Copy out all lines bearing the word "文件图标" from the listing below.

===

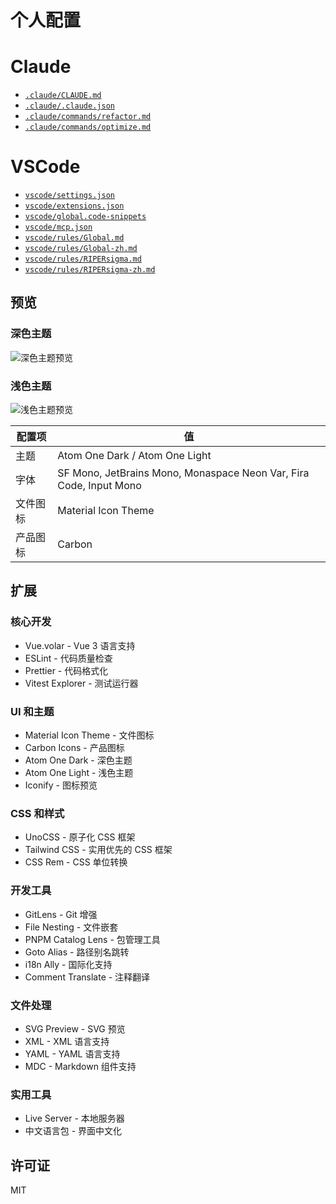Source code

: # 个人配置

# Claude

- [`.claude/CLAUDE.md`](./.claude/CLAUDE.md)
- [`.claude/.claude.json`](./.claude/.claude.json)
- [`.claude/commands/refactor.md`](./.claude/commands/refactor.md)
- [`.claude/commands/optimize.md`](./.claude/commands/optimize.md)

# VSCode

- [`vscode/settings.json`](./vscode/settings.json)
- [`vscode/extensions.json`](./vscode/extensions.json)
- [`vscode/global.code-snippets`](./vscode/global.code-snippets)
- [`vscode/mcp.json`](./vscode/mcp.json)
- [`vscode/rules/Global.md`](./vscode/rules/Global.md)
- [`vscode/rules/Global-zh.md`](./vscode/rules/Global-zh.md)
- [`vscode/rules/RIPERsigma.md`](./vscode/rules/RIPERsigma.md)
- [`vscode/rules/RIPERsigma-zh.md`](./vscode/rules/RIPERsigma-zh.md)

## 预览

### 深色主题

![深色主题预览](./dark-theme.png)

### 浅色主题

![浅色主题预览](./light-theme.png)

| 配置项 | 值 |
|--------|-----|
| 主题 | Atom One Dark / Atom One Light |
| 字体 | SF Mono, JetBrains Mono, Monaspace Neon Var, Fira Code, Input Mono |
| 文件图标 | Material Icon Theme |
| 产品图标 | Carbon |

## 扩展

### 核心开发

- Vue.volar - Vue 3 语言支持
- ESLint - 代码质量检查
- Prettier - 代码格式化
- Vitest Explorer - 测试运行器

### UI 和主题

- Material Icon Theme - 文件图标
- Carbon Icons - 产品图标
- Atom One Dark - 深色主题
- Atom One Light - 浅色主题
- Iconify - 图标预览

### CSS 和样式

- UnoCSS - 原子化 CSS 框架
- Tailwind CSS - 实用优先的 CSS 框架
- CSS Rem - CSS 单位转换

### 开发工具

- GitLens - Git 增强
- File Nesting - 文件嵌套
- PNPM Catalog Lens - 包管理工具
- Goto Alias - 路径别名跳转
- i18n Ally - 国际化支持
- Comment Translate - 注释翻译

### 文件处理

- SVG Preview - SVG 预览
- XML - XML 语言支持
- YAML - YAML 语言支持
- MDC - Markdown 组件支持

### 实用工具

- Live Server - 本地服务器
- 中文语言包 - 界面中文化

## 许可证

MIT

===

YOUR SOLUTION:
| 文件图标 | Material Icon Theme |
- Material Icon Theme - 文件图标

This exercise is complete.